Za to Ci z białym kołnieżykiem , wracaja z pracy biurowej do domu i nic więcej , zadnego rozwijania sie , a nie ktorzy lewe rączki na kasie robią , zero ambicji , bo umieli kuć w szkole na blache i na studia poszli bo rodzice oplacili . 

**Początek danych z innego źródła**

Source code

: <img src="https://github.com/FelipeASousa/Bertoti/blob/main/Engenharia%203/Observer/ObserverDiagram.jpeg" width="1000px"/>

Brudna , szara rzeczywistość

mesues napisał(a):

mnie nie obchodzi jej robota naprawdę, liczy się inteligencja emocjonalna, charakternie mówię, że panna jest nikim, ale jest głupsza, nawet jeśli będzie mieć ten durny zawód i zarabiać szybciej ode mnie

Zaczynam myśleć, że to mocno nieudane prowo... Serio? Jest GŁUPSZA?? Idź dorośnij...

Kingyo napisał(a):

Autor choćby miał najbardziej śnieżnobiałą kryzę i doktorat z filozofii  i tak wyszedł na zacofanego buca ...którego nikt nawet z kojca na spacer nie wypuszcza do ludzi, a co dopiero do szkoły. Zawodówka to nie Ebola, że bez słowa po chamsku zerwał kontakt z człowiekiem, zamiast się zainteresować dlaczego i jakie ma plany. Dobór w pary to indywidualna sprawa, ale takie reakcje są po prostu śmieszne... i jeszcze to pytanie..czy myślę stereotypowo....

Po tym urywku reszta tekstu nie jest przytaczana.